#### Source data:

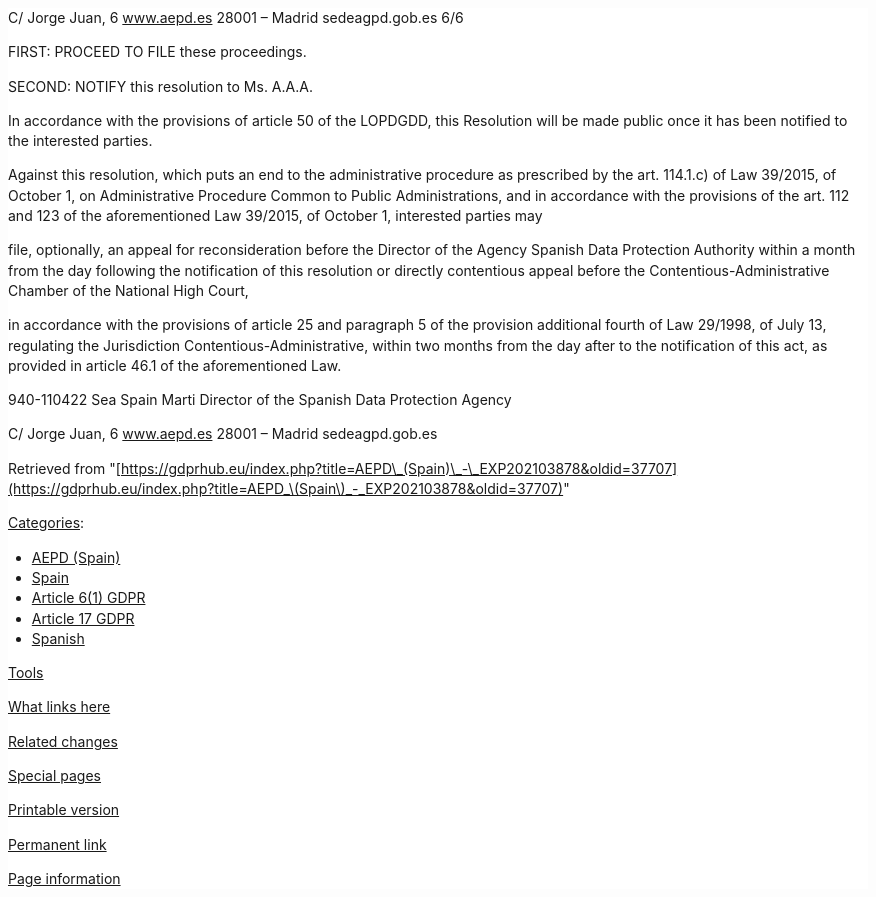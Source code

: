 C/ Jorge Juan, 6 www.aepd.es
28001 – Madrid sedeagpd.gob.es 6/6

FIRST: PROCEED TO FILE these proceedings.

SECOND: NOTIFY this resolution to Ms. A.A.A.

In accordance with the provisions of article 50 of the LOPDGDD, this
Resolution will be made public once it has been notified to the interested parties.

Against this resolution, which puts an end to the administrative procedure as prescribed by
the art. 114.1.c) of Law 39/2015, of October 1, on Administrative Procedure
Common to Public Administrations, and in accordance with the provisions of the
art. 112 and 123 of the aforementioned Law 39/2015, of October 1, interested parties may

file, optionally, an appeal for reconsideration before the Director of the Agency
Spanish Data Protection Authority within a month from the day
following the notification of this resolution or directly contentious appeal
before the Contentious-Administrative Chamber of the National High Court,

in accordance with the provisions of article 25 and paragraph 5 of the provision
additional fourth of Law 29/1998, of July 13, regulating the Jurisdiction
Contentious-Administrative, within two months from the day after
to the notification of this act, as provided in article 46.1 of the aforementioned Law.

940-110422 Sea Spain Marti
Director of the Spanish Data Protection Agency

C/ Jorge Juan, 6 www.aepd.es
28001 – Madrid sedeagpd.gob.es

Retrieved from "[https://gdprhub.eu/index.php?title=AEPD\_(Spain)\_-\_EXP202103878&oldid=37707](https://gdprhub.eu/index.php?title=AEPD_\(Spain\)_-_EXP202103878&oldid=37707)"

[Categories](/index.php?title=Special:Categories "Special:Categories"):

*   [AEPD (Spain)](/index.php?title=Category:AEPD_\(Spain\) "Category:AEPD (Spain)")
*   [Spain](/index.php?title=Category:Spain "Category:Spain")
*   [Article 6(1) GDPR](/index.php?title=Category:Article_6\(1\)_GDPR "Category:Article 6(1) GDPR")
*   [Article 17 GDPR](/index.php?title=Category:Article_17_GDPR "Category:Article 17 GDPR")
*   [Spanish](/index.php?title=Category:Spanish "Category:Spanish")

[Tools](#)

[What links here](/index.php?title=Special:WhatLinksHere/AEPD_\(Spain\)_-_EXP202103878 "A list of all wiki pages that link here [j]")

[Related changes](/index.php?title=Special:RecentChangesLinked/AEPD_\(Spain\)_-_EXP202103878 "Recent changes in pages linked from this page [k]")

[Special pages](/index.php?title=Special:SpecialPages "A list of all special pages [q]")

[Printable version](javascript:print\(\); "Printable version of this page [p]")

[Permanent link](/index.php?title=AEPD_\(Spain\)_-_EXP202103878&oldid=37707 "Permanent link to this revision of this page")

[Page information](/index.php?title=AEPD_\(Spain\)_-_EXP202103878&action=info "More information about this page")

#### Action item:
Return, unchanged, the lines from the first line of the material through the line that holds "Common to Public", inclusive, omitting pictures.

#### Problem solution:
Source code

: C/ Jorge Juan, 6 www.aepd.es
28001 – Madrid sedeagpd.gob.es 6/6

FIRST: PROCEED TO FILE these proceedings.

SECOND: NOTIFY this resolution to Ms. A.A.A.

In accordance with the provisions of article 50 of the LOPDGDD, this
Resolution will be made public once it has been notified to the interested parties.

Against this resolution, which puts an end to the administrative procedure as prescribed by
the art. 114.1.c) of Law 39/2015, of October 1, on Administrative Procedure
Common to Public Administrations, and in accordance with the provisions of the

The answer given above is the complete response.